## Data to examine:
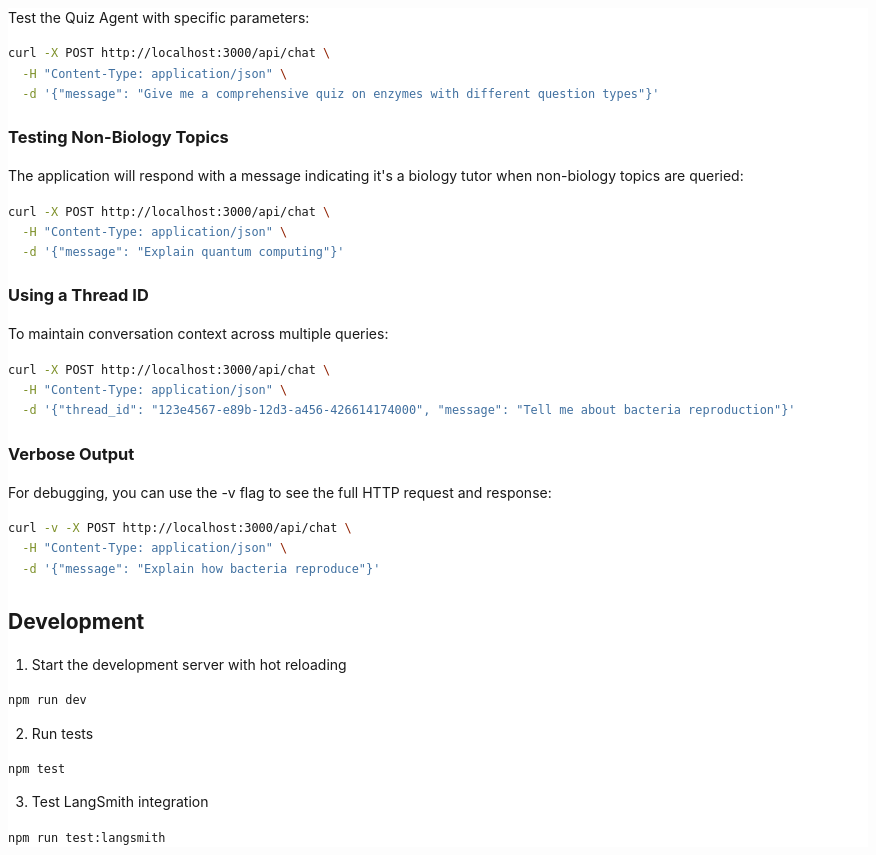 Test the Quiz Agent with specific parameters:

```bash
curl -X POST http://localhost:3000/api/chat \
  -H "Content-Type: application/json" \
  -d '{"message": "Give me a comprehensive quiz on enzymes with different question types"}'
```

### Testing Non-Biology Topics

The application will respond with a message indicating it's a biology tutor when non-biology topics are queried:

```bash
curl -X POST http://localhost:3000/api/chat \
  -H "Content-Type: application/json" \
  -d '{"message": "Explain quantum computing"}'
```

### Using a Thread ID

To maintain conversation context across multiple queries:

```bash
curl -X POST http://localhost:3000/api/chat \
  -H "Content-Type: application/json" \
  -d '{"thread_id": "123e4567-e89b-12d3-a456-426614174000", "message": "Tell me about bacteria reproduction"}'
```

### Verbose Output

For debugging, you can use the -v flag to see the full HTTP request and response:

```bash
curl -v -X POST http://localhost:3000/api/chat \
  -H "Content-Type: application/json" \
  -d '{"message": "Explain how bacteria reproduce"}'
```

## Development

1. Start the development server with hot reloading

```bash
npm run dev
```

2. Run tests

```bash
npm test
```

3. Test LangSmith integration

```bash
npm run test:langsmith
```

## Activity:
What is needed is a copy of every line above in which "bacteria" appears.

## Reply:
  -d '{"thread_id": "123e4567-e89b-12d3-a456-426614174000", "message": "Tell me about bacteria reproduction"}'
  -d '{"message": "Explain how bacteria reproduce"}'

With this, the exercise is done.